Being the super spy that I am, between sleuthing around, reading money articles, and listening to the Dave Ramsey Show, I see/hear a person or two, once in a while, who think it’s a good idea to borrow money on a house or car, when they have the money, instead of paying for it outright, so that they can invest said money in the stock market.
The theory is that they can make more money overall this way. But anyone with any sense can see that this is silly on something like a house because you’re trying to out-earn the interest you’re paying on your home, and in the long run, you lose. But what about 0% interest car loans? Is that smart?
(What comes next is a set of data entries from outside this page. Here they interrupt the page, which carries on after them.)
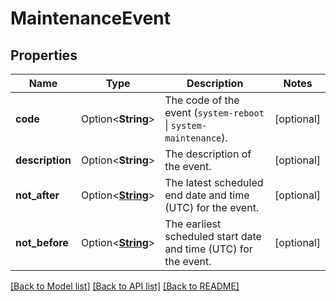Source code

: # MaintenanceEvent

## Properties

Name | Type | Description | Notes
------------ | ------------- | ------------- | -------------
**code** | Option<**String**> | The code of the event (`system-reboot` \\| `system-maintenance`). | [optional]
**description** | Option<**String**> | The description of the event. | [optional]
**not_after** | Option<[**String**](string.md)> | The latest scheduled end date and time (UTC) for the event. | [optional]
**not_before** | Option<[**String**](string.md)> | The earliest scheduled start date and time (UTC) for the event. | [optional]

[[Back to Model list]](../README.md#documentation-for-models) [[Back to API list]](../README.md#documentation-for-api-endpoints) [[Back to README]](../README.md)


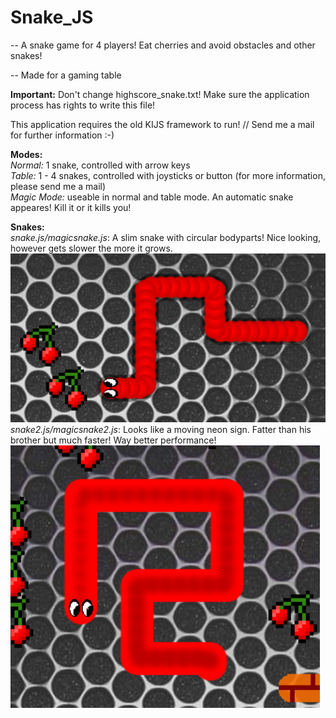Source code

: # Snake_JS

-- A snake game for 4 players! Eat cherries and avoid obstacles and other snakes!

-- Made for a gaming table

__Important:__ Don't change highscore_snake.txt! Make sure the application process has rights to write this file!

This application requires the old KIJS framework to run! // Send me a mail for further information :-)


__Modes:__<br />
_Normal:_ 1 snake, controlled with arrow keys<br />
_Table:_ 1 - 4 snakes, controlled with joysticks or button (for more information, please send me a mail)<br />
_Magic Mode:_ useable in normal and table mode. An automatic snake appeares! Kill it or it kills you!

__Snakes:__<br />
_snake.js/magicsnake.js_: A slim snake with circular bodyparts! Nice looking, however gets slower the more it grows.<br />
![Snake](snake1.PNG)<br />
_snake2.js/magicsnake2.js_: Looks like a moving neon sign. Fatter than his brother but much faster! Way better performance!<br />
![Snake 2](snake2.PNG)
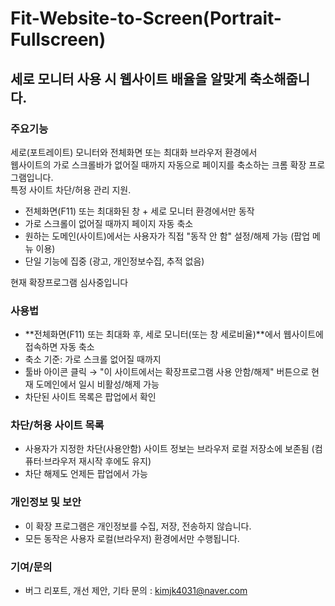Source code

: # Fit-Website-to-Screen(Portrait-Fullscreen)
## 세로 모니터 사용 시 웹사이트 배율을 알맞게 축소해줍니다.

### 주요기능
세로(포트레이트) 모니터와 전체화면 또는 최대화 브라우저 환경에서  
웹사이트의 가로 스크롤바가 없어질 때까지 자동으로 페이지를 축소하는 크롬 확장 프로그램입니다.  
특정 사이트 차단/허용 관리 지원.  
  
- 전체화면(F11) 또는 최대화된 창 + 세로 모니터 환경에서만 동작
- 가로 스크롤이 없어질 때까지 페이지 자동 축소
- 원하는 도메인(사이트)에서는 사용자가 직접 "동작 안 함" 설정/해제 가능 (팝업 메뉴 이용)
- 단일 기능에 집중 (광고, 개인정보수집, 추적 없음)

현재 확장프로그램 심사중입니다  

### 사용법
- **전체화면(F11) 또는 최대화 후, 세로 모니터(또는 창 세로비율)**에서 웹사이트에 접속하면 자동 축소
- 축소 기준: 가로 스크롤 없어질 때까지
- 툴바 아이콘 클릭 → "이 사이트에서는 확장프로그램 사용 안함/해제" 버튼으로 현재 도메인에서 일시 비활성/해제 가능
- 차단된 사이트 목록은 팝업에서 확인

### 차단/허용 사이트 목록
- 사용자가 지정한 차단(사용안함) 사이트 정보는 브라우저 로컬 저장소에 보존됨 (컴퓨터·브라우저 재시작 후에도 유지)
- 차단 해제도 언제든 팝업에서 가능

### 개인정보 및 보안
- 이 확장 프로그램은 개인정보를 수집, 저장, 전송하지 않습니다.
- 모든 동작은 사용자 로컬(브라우저) 환경에서만 수행됩니다.

### 기여/문의
- 버그 리포트, 개선 제안, 기타 문의 : kimjk4031@naver.com
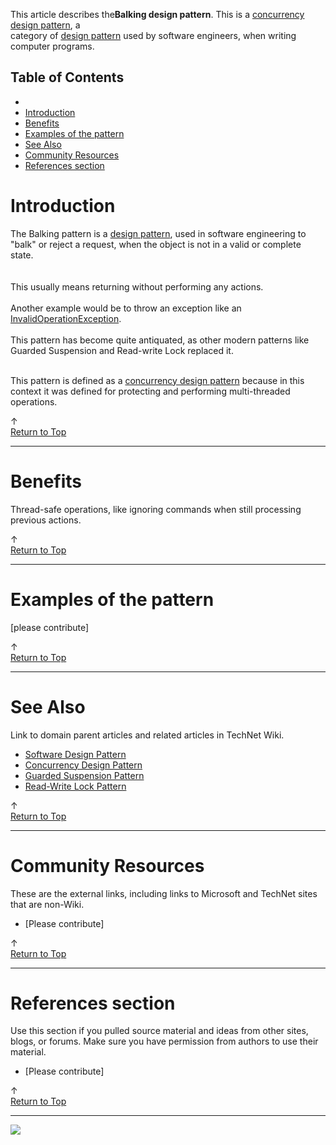 
This article describes the**Balking design pattern**. This is a [concurrency design pattern](http://social.technet.microsoft.com/wiki/contents/articles/13210.concurrency-design-pattern.aspx), a<br> category of [design pattern](http://social.technet.microsoft.com/wiki/contents/articles/13207.software-design-pattern.aspx) used by software engineers, when writing computer programs.<br>  
  

## Table of Contents



- 
- [Introduction](#Introduction)
- [Benefits](#Benefits)
- [Examples of the pattern](#Examples_of_the_pattern)
- [See Also](#See_Also)
- [Community Resources](#Community_Resources)
- [References section](#References_section)


## 

# <a name="Introduction"></a>Introduction


The Balking pattern is a [design pattern](http://social.technet.microsoft.com/wiki/contents/articles/13207.software-design-pattern.aspx), used in software engineering to "balk" or reject a request, when the object is not in a valid or complete state.<br>  
<br>This usually means returning without performing any actions.   
<br>Another example would be to throw an exception like an [<br>InvalidOperationException](http://msdn.microsoft.com/en-us/library/system.invalidoperationexception(v=vs.71).aspx).  
<br>This pattern has become quite antiquated, as other modern patterns like Guarded Suspension and Read-write Lock replaced it.  
  
<br>This pattern is defined as a [concurrency design pattern](http://social.technet.microsoft.com/wiki/contents/articles/13210.concurrency-design-pattern.aspx) because in this context it was defined for protecting and performing multi-threaded operations.



↑ [<br>Return to Top](http://social.technet.microsoft.com/wiki/contents/articles/13235.balking-design-pattern/edit.aspx#Top)


* * *

# <a name="Benefits"></a>Benefits


Thread-safe operations, like ignoring commands when still processing previous actions.











↑ [<br>Return to Top](http://social.technet.microsoft.com/wiki/contents/articles/13235.balking-design-pattern/edit.aspx#Top)


* * *

# <a name="Examples_of_the_pattern"></a>Examples of the pattern


[please contribute]











↑ [<br>Return to Top](http://social.technet.microsoft.com/wiki/contents/articles/13235.balking-design-pattern/edit.aspx#Top)


* * *

# <a name="See_Also"></a>See Also
Link to domain parent articles and related articles in TechNet Wiki.
- [Software Design Pattern](http://social.technet.microsoft.com/wiki/contents/articles/13207.software-design-pattern.aspx)
- [Concurrency Design Pattern](http://social.technet.microsoft.com/wiki/contents/articles/13210.concurrency-design-pattern.aspx)
- [Guarded Suspension Pattern](http://social.technet.microsoft.com/wiki/contents/articles/13239.guarded-suspension-design-pattern.aspx)
- [Read-Write Lock Pattern](http://social.technet.microsoft.com/wiki/contents/articles/13243.read-write-lock-design-pattern.aspx)







↑ [<br>Return to Top](http://social.technet.microsoft.com/wiki/contents/articles/13235.balking-design-pattern/edit.aspx#Top)


* * *

# <a name="Community_Resources"></a>Community Resources
These are the external links, including links to Microsoft and TechNet sites that are non-Wiki.
- [Please contribute]







↑ [<br>Return to Top](http://social.technet.microsoft.com/wiki/contents/articles/13235.balking-design-pattern/edit.aspx#Top)


* * *

# <a name="References_section"></a>References section
Use this section if you pulled source material and ideas from other sites, blogs, or forums. Make sure you have permission from authors to use their material.
- [Please contribute]











↑ [<br>Return to Top](http://social.technet.microsoft.com/wiki/contents/articles/13235.balking-design-pattern/edit.aspx#Top)


* * *
![ ](http://c.statcounter.com/8278708/0/13fc676e/1/)

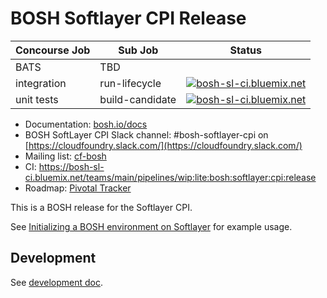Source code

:# BOSH Softlayer CPI Release

| Concourse Job      | Sub Job | Status                                                                                                                                                                                                                               |
| ---                | ---     | ---                                                                                                                                                                                                                             |
| BATS               | TBD     |
| integration        | run-lifecycle | [![bosh-sl-ci.bluemix.net](https://bosh-azure-cpi.ci.cf-app.com/api/v1/pipelines/azure-cpi/jobs/bats-ubuntu-managed-disks/badge)](https://bosh-sl-ci.bluemix.net/pipelines/wip:lite:bosh:softlayer:cpi:release/jobs/run-lifecycle) |
| unit tests         | build-candidate | [![bosh-sl-ci.bluemix.net](https://bosh-sl-ci.bluemix.net/api/v1/pipelines/wip:lite:bosh:softlayer:cpi:release/jobs/build-candidate/badge)](https://bosh-sl-ci.bluemix.net/pipelines/wip:lite:bosh:softlayer:cpi:release/jobs/build-candidate) |

* Documentation: [bosh.io/docs](https://bosh.io/docs)
* BOSH SoftLayer CPI Slack channel: #bosh-softlayer-cpi on [https://cloudfoundry.slack.com/](https://cloudfoundry.slack.com/)
* Mailing list: [cf-bosh](https://lists.cloudfoundry.org/pipermail/cf-bosh)
* CI: <https://bosh-sl-ci.bluemix.net/teams/main/pipelines/wip:lite:bosh:softlayer:cpi:release>
* Roadmap: [Pivotal Tracker](https://www.pivotaltracker.com/n/projects/1344876)

This is a BOSH release for the Softlayer CPI.

See [Initializing a BOSH environment on Softlayer](https://bosh.io/docs/init-softlayer.html) for example usage.

## Development

See [development doc](docs/README.md).

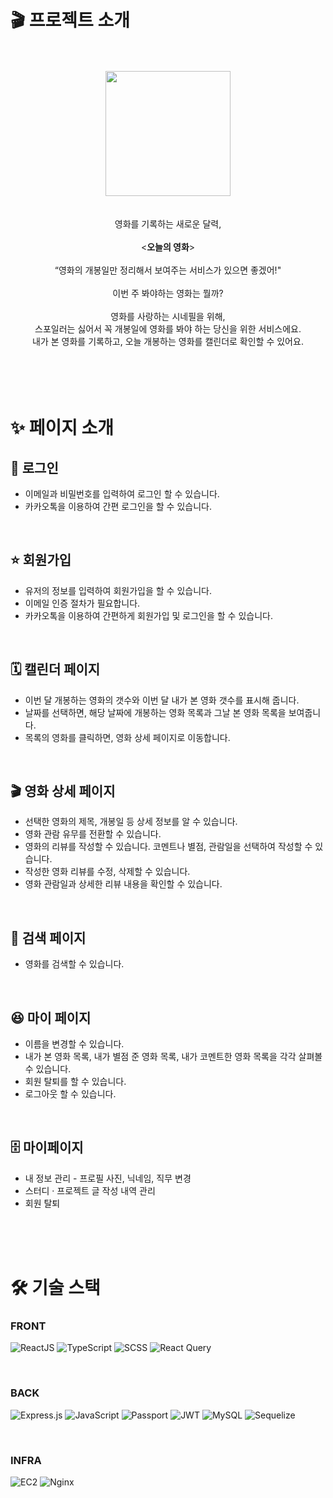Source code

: # 🎬 프로젝트 소개

<p align="center">
<br/>
<br/>
<img src="https://ifh.cc/g/ToBxx6.png" width="200" />
<br/>
<br/>
<br>영화를 기록하는 새로운 달력, </br>
<br> &lt;<strong>오늘의 영화</strong>&gt;</br>
<br>“영화의 개봉일만 정리해서 보여주는 서비스가 있으면 좋겠어!" <br/>
<br>
이번 주 봐야하는 영화는 뭘까?  <br/> <br/>
영화를 사랑하는 시네필을 위해,  <br/>스포일러는 싫어서 꼭 개봉일에 영화를 봐야 하는 당신을 위한 서비스에요.<br/>
내가 본 영화를 기록하고, 오늘 개봉하는 영화를 캘린더로 확인할 수 있어요. <br/>
 <br/>
  <br/>

</br>
<br />

# ✨ 페이지 소개

## 🎯 로그인

<ul>
    <li>이메일과 비밀번호를 입력하여 로그인 할 수 있습니다.</li>
    <li>카카오톡을 이용하여 간편 로그인을 할 수 있습니다.</li>
</ul>
<br />

## ⭐ 회원가입

<ul>
    <li>유저의 정보를 입력하여 회원가입을 할 수 있습니다.</li>
    <li>이메일 인증 절차가 필요합니다.</li>
    <li>카카오톡을 이용하여 간편하게 회원가입 및 로그인을 할 수 있습니다.</li>
</ul>
<br />

## 🗓️ 캘린더 페이지

<ul>
    <li>이번 달 개봉하는 영화의 갯수와 이번 달 내가 본 영화 갯수를 표시해 줍니다.</li>
    <li>날짜를 선택하면, 해당 날짜에 개봉하는 영화 목록과 그날 본 영화 목록을 보여줍니다.</li>
    <li>목록의 영화를 클릭하면, 영화 상세 페이지로 이동합니다.</li>
</ul>
<br />

## 🎬 영화 상세 페이지

<ul>
    <li>선택한 영화의 제목, 개봉일 등 상세 정보를 알 수 있습니다.</li>
    <li>영화 관람 유무를 전환할 수 있습니다.</li>
    <li>영화의 리뷰를 작성할 수 있습니다. 코멘트나 별점, 관람일을 선택하여 작성할 수 있습니다.</li>
    <li>작성한 영화 리뷰를 수정, 삭제할 수 있습니다.</li>
    <li>영화 관람일과 상세한 리뷰 내용을 확인할 수 있습니다.</li>
</ul>
<br />

## 🔎 검색 페이지

<ul>
    <li>영화를 검색할 수 있습니다.</li>
</ul>
<br />

## 😆 마이 페이지

<ul>
    <li>이름을 변경할 수 있습니다.</li>
    <li>내가 본 영화 목록, 내가 별점 준 영화 목록, 내가 코멘트한 영화 목록을 각각 살펴볼 수 있습니다.</li>
    <li>회원 탈퇴를 할 수 있습니다.</li>
    <li>로그아웃 할 수 있습니다.</li>
</ul>
<br />

## 🗄️ 마이페이지

<ul>
    <li>내 정보 관리 - 프로필 사진, 닉네임, 직무 변경</li>
    <li>스터디 · 프로젝트 글 작성 내역 관리</li>
    <li>회원 탈퇴</li>
</ul>
<br />
<br />
<br />

# 🛠️ 기술 스택

### FRONT

![ReactJS](https://img.shields.io/badge/ReactJS-20232A?style=for-the-badge&logo=react&logoColor=61DAFB)
![TypeScript](https://img.shields.io/badge/TypeScript-007ACC?style=for-the-badge&logo=typescript&logoColor=white)
![SCSS](https://img.shields.io/badge/SCSS-CC6699?style=for-the-badge&logo=sass&logoColor=white)
![React Query](https://img.shields.io/badge/React_Query-FF7D00?style=for-the-badge&logo=react-query&logoColor=white)

<br />

### BACK

![Express.js](https://img.shields.io/badge/Express.js-000000?style=for-the-badge&logo=express&logoColor=white)
![JavaScript](https://img.shields.io/badge/JavaScript-F7DF1E?style=for-the-badge&logo=javascript&logoColor=black)
![Passport](https://img.shields.io/badge/Passport-34E27A?style=for-the-badge&logo=passport&logoColor=white)
![JWT](https://img.shields.io/badge/JWT-000000?style=for-the-badge&logo=json-web-tokens&logoColor=white)
![MySQL](https://img.shields.io/badge/MySQL-4479A1?style=for-the-badge&logo=mysql&logoColor=white)
![Sequelize](https://img.shields.io/badge/Sequelize-52B0E7?style=for-the-badge&logo=sequelize&logoColor=white)

<br />

### INFRA

![EC2](https://img.shields.io/badge/Amazon_EC2-232F3E?style=for-the-badge&logo=amazon-aws&logoColor=white)
![Nginx](https://img.shields.io/badge/Nginx-269539?style=for-the-badge&logo=nginx&logoColor=white)

<br />

<br />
There ya go. Super simple. But here’s why. One, if you finance the car over 5 years and financed a $25,000 car, you’ve lost $15,000 in value in five years. So I hope you made AT LEAST 60% on your money over that five years. And that’s just to break even.
Oh, you mean you didn’t? Well, congratulations, your butt lost money.
Two, you left risk out of the equation. What if you find yourself downsized and are unable to make the car payment? Now you’ve lost all the money you’ve paid into the car when they come to repo it, unless you want to use that invested money that you made 60% on to pay your bill so you can keep it. Oh, by the way, when you access that money, it’s subject to income or capital gains tax, which is guaranteed to eat another 50% of that 60% you made. And, oh, by the way, if you do keep the car, you’ll be paying interest from here on out and that includes back interest going all the way back to the moment you signed the note. That’s right, all those months of 0% interest are now negated. Congratulations.
What if you don’t lose your job and someone crashes into you instead? Congratulations. Enjoy the current value check your insurance is going to write you, assuming it wasn’t your fault. Oh, you owe more on the car than what it’s worth? Shocker. Guess what, you have to pay the difference. Where is the money going to come from?
If 0% was a good deal for you, guess what, THE DEALERSHIP WOULDN’T OFFER IT! They are not in the business of doing things that are good for YOU. Please don’t be so stupid to think that charming, well-dressed salesman is your friend. The only thing he cares about is getting a car off the lot. They have quotas to make, and if they’re going to stay in business, they need to turn a constant profit. Guess what, most dealerships do very, very well.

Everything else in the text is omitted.